Detection limits in the high-dimensional spiked rectangular model
Proceedings of the 31st Conference On Learning Theory, PMLR 75:410-438, 2018.
We study the problem of detecting the presence of a single unknown spike in a rectangular data matrix, in a high-dimensional regime where the spike has fixed strength and the aspect ratio of the matrix converges to a finite limit. This setup includes Johnstone’s spiked covariance model. We analyze the likelihood ratio of the spiked model against an “all noise" null model of reference, and show it has asymptotically Gaussian fluctuations in a region below—but in general not up to—the so-called BBP threshold from random matrix theory. Our result parallels earlier findings of Onatski et al. (2013) and Johnstone-Onatski (2015) for spherical spikes. We present a probabilistic approach capable of treating generic product priors. In particular, sparsity in the spike is allowed.
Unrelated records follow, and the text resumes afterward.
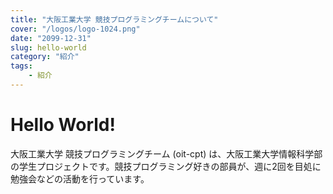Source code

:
 ```yaml
---
title: "大阪工業大学 競技プログラミングチームについて"
cover: "/logos/logo-1024.png"
date: "2099-12-31"
slug: hello-world
category: "紹介"
tags:
    - 紹介
---
```


# Hello World!
大阪工業大学 競技プログラミングチーム (oit-cpt) は、大阪工業大学情報科学部の学生プロジェクトです。競技プログラミング好きの部員が、週に2回を目処に勉強会などの活動を行っています。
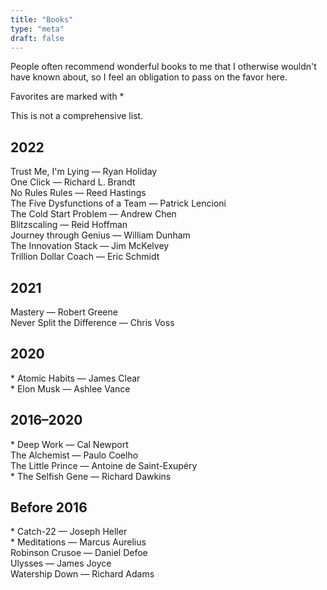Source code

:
 ```yaml
---
title: "Books"
type: "meta"
draft: false
---
```


People often recommend wonderful books to me that I otherwise wouldn't have
known about, so I feel an obligation to pass on the favor here.

Favorites are marked with *

This is not a comprehensive list.

## 2022

Trust Me, I'm Lying — Ryan Holiday \
One Click — Richard L. Brandt \
No Rules Rules — Reed Hastings \
The Five Dysfunctions of a Team — Patrick Lencioni \
The Cold Start Problem — Andrew Chen \
Blitzscaling — Reid Hoffman \
Journey through Genius — William Dunham \
The Innovation Stack — Jim McKelvey \
Trillion Dollar Coach — Eric Schmidt

## 2021

Mastery — Robert Greene \
Never Split the Difference — Chris Voss

## 2020

\* Atomic Habits — James Clear \
\* Elon Musk — Ashlee Vance

## 2016–2020

\* Deep Work — Cal Newport \
The Alchemist — Paulo Coelho \
The Little Prince — Antoine de Saint-Exupéry \
\* The Selfish Gene — Richard Dawkins

## Before 2016

\* Catch-22 — Joseph Heller \
\* Meditations — Marcus Aurelius \
Robinson Crusoe — Daniel Defoe \
Ulysses — James Joyce \
Watership Down  — Richard Adams
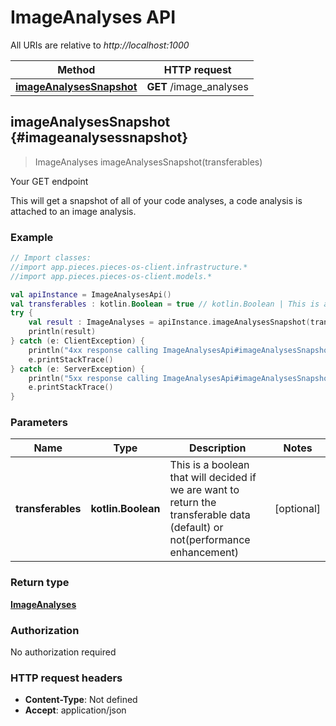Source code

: # ImageAnalyses API

All URIs are relative to *http://localhost:1000*

Method | HTTP request
------------- | -------------
[**imageAnalysesSnapshot**](#imageanalysessnapshot) | **GET** /image_analyses


## **imageAnalysesSnapshot** {#imageanalysessnapshot}
> ImageAnalyses imageAnalysesSnapshot(transferables)

Your GET endpoint

This will get a snapshot of all of your code analyses, a code analysis is attached to an image analysis.

### Example
```kotlin
// Import classes:
//import app.pieces.pieces-os-client.infrastructure.*
//import app.pieces.pieces-os-client.models.*

val apiInstance = ImageAnalysesApi()
val transferables : kotlin.Boolean = true // kotlin.Boolean | This is a boolean that will decided if we are want to return the transferable data (default) or not(performance enhancement)
try {
    val result : ImageAnalyses = apiInstance.imageAnalysesSnapshot(transferables)
    println(result)
} catch (e: ClientException) {
    println("4xx response calling ImageAnalysesApi#imageAnalysesSnapshot")
    e.printStackTrace()
} catch (e: ServerException) {
    println("5xx response calling ImageAnalysesApi#imageAnalysesSnapshot")
    e.printStackTrace()
}
```

### Parameters

Name | Type | Description  | Notes
------------- | ------------- | ------------- | -------------
 **transferables** | **kotlin.Boolean**| This is a boolean that will decided if we are want to return the transferable data (default) or not(performance enhancement) | [optional]

### Return type

[**ImageAnalyses**](../models/ImageAnalyses)

### Authorization

No authorization required

### HTTP request headers

 - **Content-Type**: Not defined
 - **Accept**: application/json


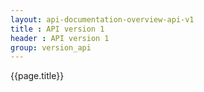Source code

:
 ```yaml
---
layout: api-documentation-overview-api-v1
title : API version 1
header : API version 1
group: version_api
---
```



{{page.title}}



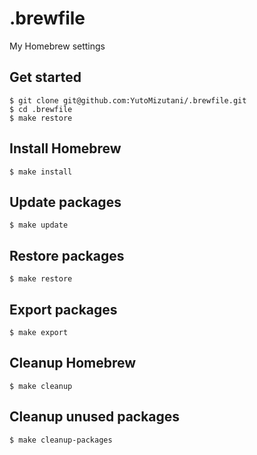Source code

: # .brewfile

My Homebrew settings

## Get started

```
$ git clone git@github.com:YutoMizutani/.brewfile.git
$ cd .brewfile
$ make restore
```

## Install Homebrew

`$ make install`

## Update packages

`$ make update`

## Restore packages

`$ make restore`

## Export packages

`$ make export`

## Cleanup Homebrew

`$ make cleanup`

## Cleanup unused packages

`$ make cleanup-packages`
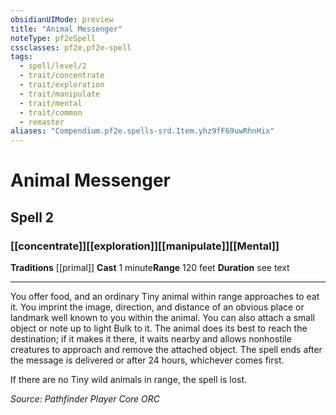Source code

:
 ```yaml
---
obsidianUIMode: preview
title: "Animal Messenger"
noteType: pf2eSpell
cssclasses: pf2e,pf2e-spell
tags:
  - spell/level/2
  - trait/concentrate
  - trait/exploration
  - trait/manipulate
  - trait/mental
  - trait/common
  - remaster
aliases: "Compendium.pf2e.spells-srd.Item.yhz9fF69uwRhnHix" 
---
```

# Animal Messenger   
## Spell 2
### [[concentrate]][[exploration]][[manipulate]][[Mental]]
**Traditions** [[primal]]
**Cast** 1 minute**Range** 120 feet
**Duration** see text
* * * 
You offer food, and an ordinary Tiny animal within range approaches to eat it. You imprint the image, direction, and distance of an obvious place or landmark well known to you within the animal. You can also attach a small object or note up to light Bulk to it. The animal does its best to reach the destination; if it makes it there, it waits nearby and allows nonhostile creatures to approach and remove the attached object. The spell ends after the message is delivered or after 24 hours, whichever comes first.

If there are no Tiny wild animals in range, the spell is lost.

*Source: Pathfinder Player Core*
*ORC*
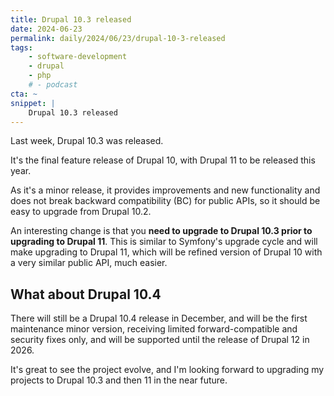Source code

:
 ```yaml
---
title: Drupal 10.3 released
date: 2024-06-23
permalink: daily/2024/06/23/drupal-10-3-released
tags:
    - software-development
    - drupal
    - php
    # - podcast
cta: ~
snippet: |
    Drupal 10.3 released
---
```


Last week, Drupal 10.3 was released.

It's the final feature release of Drupal 10, with Drupal 11 to be released this year.

As it's a minor release, it provides improvements and new functionality and does not break backward compatibility (BC) for public APIs, so it should be easy to upgrade from Drupal 10.2.

An interesting change is that you **need to upgrade to Drupal 10.3 prior to upgrading to Drupal 11**. This is similar to Symfony's upgrade cycle and will make upgrading to Drupal 11, which will be refined version of Drupal 10 with a very similar public API, much easier.

## What about Drupal 10.4

There will still be a Drupal 10.4 release in December, and will be the first maintenance minor version, receiving limited forward-compatible and security fixes only, and will be supported until the release of Drupal 12 in 2026.

It's great to see the project evolve, and I'm looking forward to upgrading my projects to Drupal 10.3 and then 11 in the near future.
Our approach operates through the principle of the cavity method from spin-glass theory. The question of the maximal parameter region where asymptotic normality is expected to hold is left open. This region, not necessarily given by BBP, is shaped by the prior in a non-trivial way. We conjecture that this is the entire paramagnetic phase of an associated spin-glass model, and is defined by the vanishing of the replica-symmetric solution of Lesieur et al. (2015).